#### [WORK ITEM]
Show all lines of the listing that hold the word "정렬하기".

#### [SUPPLIED INFORMATION]
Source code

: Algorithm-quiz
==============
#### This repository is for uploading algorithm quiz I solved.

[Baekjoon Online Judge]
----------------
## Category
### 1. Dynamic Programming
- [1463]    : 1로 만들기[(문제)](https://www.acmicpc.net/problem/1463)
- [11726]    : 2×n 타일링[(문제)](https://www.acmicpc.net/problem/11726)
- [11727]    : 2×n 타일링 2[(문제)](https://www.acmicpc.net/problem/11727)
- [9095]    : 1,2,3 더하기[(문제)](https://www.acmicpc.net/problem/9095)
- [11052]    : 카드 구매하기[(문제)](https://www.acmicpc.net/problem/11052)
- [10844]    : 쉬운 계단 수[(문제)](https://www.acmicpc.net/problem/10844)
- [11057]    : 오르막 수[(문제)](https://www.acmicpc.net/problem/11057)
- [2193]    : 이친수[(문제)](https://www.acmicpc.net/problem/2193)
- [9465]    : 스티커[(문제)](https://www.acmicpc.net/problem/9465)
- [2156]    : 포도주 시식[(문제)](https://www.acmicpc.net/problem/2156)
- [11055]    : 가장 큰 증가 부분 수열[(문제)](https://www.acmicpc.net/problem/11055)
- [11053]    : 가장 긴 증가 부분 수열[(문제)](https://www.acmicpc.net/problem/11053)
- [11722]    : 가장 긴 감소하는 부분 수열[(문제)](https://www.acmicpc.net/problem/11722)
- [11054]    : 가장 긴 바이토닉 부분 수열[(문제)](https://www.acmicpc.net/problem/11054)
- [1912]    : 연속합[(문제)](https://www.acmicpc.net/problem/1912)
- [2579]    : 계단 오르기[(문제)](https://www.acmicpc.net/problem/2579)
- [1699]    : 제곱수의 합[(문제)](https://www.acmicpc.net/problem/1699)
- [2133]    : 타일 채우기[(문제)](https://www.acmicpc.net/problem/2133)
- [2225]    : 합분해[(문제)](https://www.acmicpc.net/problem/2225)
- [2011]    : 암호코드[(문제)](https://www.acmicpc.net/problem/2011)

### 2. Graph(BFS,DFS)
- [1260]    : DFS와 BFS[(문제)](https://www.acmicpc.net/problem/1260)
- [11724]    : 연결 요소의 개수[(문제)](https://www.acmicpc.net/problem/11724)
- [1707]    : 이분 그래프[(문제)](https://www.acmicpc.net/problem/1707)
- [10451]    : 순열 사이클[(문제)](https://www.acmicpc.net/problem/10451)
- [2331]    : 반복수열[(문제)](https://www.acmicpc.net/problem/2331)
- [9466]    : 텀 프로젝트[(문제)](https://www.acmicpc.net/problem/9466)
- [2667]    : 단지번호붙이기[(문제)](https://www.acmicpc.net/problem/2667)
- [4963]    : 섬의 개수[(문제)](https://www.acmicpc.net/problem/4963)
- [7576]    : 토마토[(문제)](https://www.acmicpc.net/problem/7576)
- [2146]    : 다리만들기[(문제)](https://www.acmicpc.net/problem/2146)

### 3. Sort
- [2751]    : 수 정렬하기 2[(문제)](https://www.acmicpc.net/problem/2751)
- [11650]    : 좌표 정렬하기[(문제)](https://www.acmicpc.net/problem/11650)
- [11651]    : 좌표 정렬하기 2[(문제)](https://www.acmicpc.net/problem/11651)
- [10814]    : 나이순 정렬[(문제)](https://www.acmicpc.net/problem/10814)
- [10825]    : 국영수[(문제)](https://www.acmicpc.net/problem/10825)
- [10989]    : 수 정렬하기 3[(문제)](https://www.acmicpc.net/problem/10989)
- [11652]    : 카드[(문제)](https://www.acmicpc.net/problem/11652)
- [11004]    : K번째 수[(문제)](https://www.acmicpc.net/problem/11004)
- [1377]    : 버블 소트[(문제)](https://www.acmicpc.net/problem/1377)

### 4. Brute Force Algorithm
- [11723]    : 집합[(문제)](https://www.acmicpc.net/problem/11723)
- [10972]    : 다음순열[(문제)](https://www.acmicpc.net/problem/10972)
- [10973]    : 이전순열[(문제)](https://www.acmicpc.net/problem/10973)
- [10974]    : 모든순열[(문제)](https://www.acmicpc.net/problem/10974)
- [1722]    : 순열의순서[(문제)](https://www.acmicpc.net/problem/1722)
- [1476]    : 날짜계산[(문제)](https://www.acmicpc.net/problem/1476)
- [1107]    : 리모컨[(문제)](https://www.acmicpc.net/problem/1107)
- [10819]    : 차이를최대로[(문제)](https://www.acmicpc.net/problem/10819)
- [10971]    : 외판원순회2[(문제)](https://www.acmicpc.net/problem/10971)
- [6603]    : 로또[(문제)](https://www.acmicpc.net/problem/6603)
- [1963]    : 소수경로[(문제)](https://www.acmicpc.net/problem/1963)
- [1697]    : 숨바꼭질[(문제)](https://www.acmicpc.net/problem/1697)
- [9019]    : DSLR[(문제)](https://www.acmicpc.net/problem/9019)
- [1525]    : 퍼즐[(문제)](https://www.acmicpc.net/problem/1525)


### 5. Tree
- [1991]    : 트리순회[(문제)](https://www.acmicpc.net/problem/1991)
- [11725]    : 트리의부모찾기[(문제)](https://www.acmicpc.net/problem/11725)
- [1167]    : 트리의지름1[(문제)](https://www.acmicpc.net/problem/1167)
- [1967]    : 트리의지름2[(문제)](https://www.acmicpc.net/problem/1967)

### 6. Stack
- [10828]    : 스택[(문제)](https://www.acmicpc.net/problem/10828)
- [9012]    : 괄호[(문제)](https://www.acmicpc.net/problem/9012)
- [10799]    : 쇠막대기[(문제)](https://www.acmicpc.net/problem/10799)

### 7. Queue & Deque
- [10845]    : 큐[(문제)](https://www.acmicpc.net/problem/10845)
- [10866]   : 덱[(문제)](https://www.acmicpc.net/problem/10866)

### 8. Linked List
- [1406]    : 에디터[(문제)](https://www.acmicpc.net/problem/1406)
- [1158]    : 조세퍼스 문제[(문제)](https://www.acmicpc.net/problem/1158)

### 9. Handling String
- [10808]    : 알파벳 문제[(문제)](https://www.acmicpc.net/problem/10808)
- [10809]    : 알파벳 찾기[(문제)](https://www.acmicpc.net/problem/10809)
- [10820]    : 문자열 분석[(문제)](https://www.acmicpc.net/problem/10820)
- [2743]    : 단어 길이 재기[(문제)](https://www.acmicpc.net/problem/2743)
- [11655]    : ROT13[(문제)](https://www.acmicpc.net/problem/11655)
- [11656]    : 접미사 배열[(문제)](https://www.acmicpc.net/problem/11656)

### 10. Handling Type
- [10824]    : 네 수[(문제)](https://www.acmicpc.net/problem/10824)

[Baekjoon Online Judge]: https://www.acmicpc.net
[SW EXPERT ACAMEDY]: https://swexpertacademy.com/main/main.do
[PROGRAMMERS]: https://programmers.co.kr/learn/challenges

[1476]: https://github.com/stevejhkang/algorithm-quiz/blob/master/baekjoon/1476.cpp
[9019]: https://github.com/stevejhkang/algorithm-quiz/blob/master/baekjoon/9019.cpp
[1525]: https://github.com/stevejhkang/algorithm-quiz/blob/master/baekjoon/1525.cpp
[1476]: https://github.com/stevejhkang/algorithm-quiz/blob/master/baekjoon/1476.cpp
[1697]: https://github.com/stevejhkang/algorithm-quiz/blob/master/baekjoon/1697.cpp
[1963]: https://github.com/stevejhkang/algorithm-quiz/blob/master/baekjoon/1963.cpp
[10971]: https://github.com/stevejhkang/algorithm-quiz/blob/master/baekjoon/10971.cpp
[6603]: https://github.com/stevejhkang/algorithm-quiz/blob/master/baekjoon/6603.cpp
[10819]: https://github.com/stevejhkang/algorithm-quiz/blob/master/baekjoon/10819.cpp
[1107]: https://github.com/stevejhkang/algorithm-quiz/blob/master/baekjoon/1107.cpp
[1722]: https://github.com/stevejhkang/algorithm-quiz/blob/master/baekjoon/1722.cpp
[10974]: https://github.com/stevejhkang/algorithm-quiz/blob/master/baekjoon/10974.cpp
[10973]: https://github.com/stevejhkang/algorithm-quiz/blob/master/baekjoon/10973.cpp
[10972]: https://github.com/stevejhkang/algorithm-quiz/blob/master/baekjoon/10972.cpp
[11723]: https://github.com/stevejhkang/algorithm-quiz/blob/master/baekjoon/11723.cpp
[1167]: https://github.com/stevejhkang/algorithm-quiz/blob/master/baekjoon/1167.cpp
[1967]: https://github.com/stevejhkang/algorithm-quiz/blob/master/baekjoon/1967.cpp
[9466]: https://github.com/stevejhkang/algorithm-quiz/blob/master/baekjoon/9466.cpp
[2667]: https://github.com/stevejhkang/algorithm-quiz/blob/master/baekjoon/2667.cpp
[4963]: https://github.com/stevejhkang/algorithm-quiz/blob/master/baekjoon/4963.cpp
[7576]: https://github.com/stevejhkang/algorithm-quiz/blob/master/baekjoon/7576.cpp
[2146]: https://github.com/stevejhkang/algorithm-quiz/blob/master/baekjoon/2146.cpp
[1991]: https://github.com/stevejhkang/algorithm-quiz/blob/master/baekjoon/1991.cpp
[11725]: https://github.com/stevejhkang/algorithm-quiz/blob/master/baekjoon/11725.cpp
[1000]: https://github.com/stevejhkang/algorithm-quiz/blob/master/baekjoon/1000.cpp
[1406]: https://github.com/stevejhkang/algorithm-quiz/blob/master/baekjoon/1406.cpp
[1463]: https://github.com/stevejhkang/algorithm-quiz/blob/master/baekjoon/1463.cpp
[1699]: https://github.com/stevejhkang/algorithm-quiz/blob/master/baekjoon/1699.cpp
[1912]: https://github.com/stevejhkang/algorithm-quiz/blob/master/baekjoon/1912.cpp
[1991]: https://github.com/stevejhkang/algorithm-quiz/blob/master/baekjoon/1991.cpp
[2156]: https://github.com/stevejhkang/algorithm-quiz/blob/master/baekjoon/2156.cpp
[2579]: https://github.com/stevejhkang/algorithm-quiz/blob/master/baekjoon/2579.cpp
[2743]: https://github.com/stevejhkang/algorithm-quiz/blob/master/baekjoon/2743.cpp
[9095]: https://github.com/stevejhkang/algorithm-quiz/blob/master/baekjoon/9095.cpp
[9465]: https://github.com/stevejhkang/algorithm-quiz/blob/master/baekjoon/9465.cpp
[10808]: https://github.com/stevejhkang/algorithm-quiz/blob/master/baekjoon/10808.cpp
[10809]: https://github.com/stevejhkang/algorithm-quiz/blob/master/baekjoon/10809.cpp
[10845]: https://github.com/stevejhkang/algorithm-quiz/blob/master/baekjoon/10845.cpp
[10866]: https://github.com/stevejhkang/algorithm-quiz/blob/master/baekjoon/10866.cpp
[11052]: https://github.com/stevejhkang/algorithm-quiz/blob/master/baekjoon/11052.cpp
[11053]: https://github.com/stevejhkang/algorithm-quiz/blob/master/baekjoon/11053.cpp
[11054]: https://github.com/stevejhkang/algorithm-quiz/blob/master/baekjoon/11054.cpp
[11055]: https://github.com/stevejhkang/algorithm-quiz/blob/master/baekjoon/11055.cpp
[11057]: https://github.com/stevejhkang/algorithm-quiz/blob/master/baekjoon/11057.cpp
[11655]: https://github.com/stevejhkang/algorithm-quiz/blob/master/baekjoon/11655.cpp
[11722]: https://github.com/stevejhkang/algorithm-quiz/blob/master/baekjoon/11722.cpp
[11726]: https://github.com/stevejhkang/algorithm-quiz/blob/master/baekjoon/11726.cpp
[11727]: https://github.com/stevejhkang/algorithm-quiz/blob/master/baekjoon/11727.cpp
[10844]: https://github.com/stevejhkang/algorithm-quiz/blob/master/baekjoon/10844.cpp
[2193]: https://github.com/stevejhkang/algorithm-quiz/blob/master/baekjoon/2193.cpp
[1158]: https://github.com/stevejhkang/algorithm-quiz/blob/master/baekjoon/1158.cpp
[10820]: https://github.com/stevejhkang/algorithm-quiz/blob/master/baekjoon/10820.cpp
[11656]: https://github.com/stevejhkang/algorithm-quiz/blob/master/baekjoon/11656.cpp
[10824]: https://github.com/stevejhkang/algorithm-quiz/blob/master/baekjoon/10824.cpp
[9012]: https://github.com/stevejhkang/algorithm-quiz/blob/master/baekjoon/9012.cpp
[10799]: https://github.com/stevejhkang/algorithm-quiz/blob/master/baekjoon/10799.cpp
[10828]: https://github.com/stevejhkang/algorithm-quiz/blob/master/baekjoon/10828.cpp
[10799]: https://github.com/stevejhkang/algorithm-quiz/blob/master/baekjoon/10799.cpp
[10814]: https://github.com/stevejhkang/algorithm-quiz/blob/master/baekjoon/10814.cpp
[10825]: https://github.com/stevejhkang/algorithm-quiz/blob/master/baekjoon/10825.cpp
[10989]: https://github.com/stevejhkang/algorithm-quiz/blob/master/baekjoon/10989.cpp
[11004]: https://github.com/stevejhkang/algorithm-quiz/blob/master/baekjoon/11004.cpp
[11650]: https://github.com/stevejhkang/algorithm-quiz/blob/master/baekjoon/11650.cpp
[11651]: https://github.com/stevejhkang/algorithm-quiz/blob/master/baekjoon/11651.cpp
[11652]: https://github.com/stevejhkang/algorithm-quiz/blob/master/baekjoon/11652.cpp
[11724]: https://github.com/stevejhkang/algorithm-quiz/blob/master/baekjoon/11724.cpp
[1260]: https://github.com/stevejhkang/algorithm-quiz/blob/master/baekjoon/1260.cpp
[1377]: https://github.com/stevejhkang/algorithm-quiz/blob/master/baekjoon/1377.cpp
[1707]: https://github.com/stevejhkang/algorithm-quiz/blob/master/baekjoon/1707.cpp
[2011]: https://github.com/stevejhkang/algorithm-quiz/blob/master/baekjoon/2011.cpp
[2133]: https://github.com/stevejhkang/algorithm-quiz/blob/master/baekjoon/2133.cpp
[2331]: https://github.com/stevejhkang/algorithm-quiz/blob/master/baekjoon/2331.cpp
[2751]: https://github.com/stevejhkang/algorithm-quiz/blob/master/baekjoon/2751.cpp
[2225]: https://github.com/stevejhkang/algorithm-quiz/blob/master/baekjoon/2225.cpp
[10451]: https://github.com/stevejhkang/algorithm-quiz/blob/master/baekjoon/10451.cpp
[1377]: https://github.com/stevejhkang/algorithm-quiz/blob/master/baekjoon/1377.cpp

#### [RESPONSE]
- [2751]    : 수 정렬하기 2[(문제)](https://www.acmicpc.net/problem/2751)
- [11650]    : 좌표 정렬하기[(문제)](https://www.acmicpc.net/problem/11650)
- [11651]    : 좌표 정렬하기 2[(문제)](https://www.acmicpc.net/problem/11651)
- [10989]    : 수 정렬하기 3[(문제)](https://www.acmicpc.net/problem/10989)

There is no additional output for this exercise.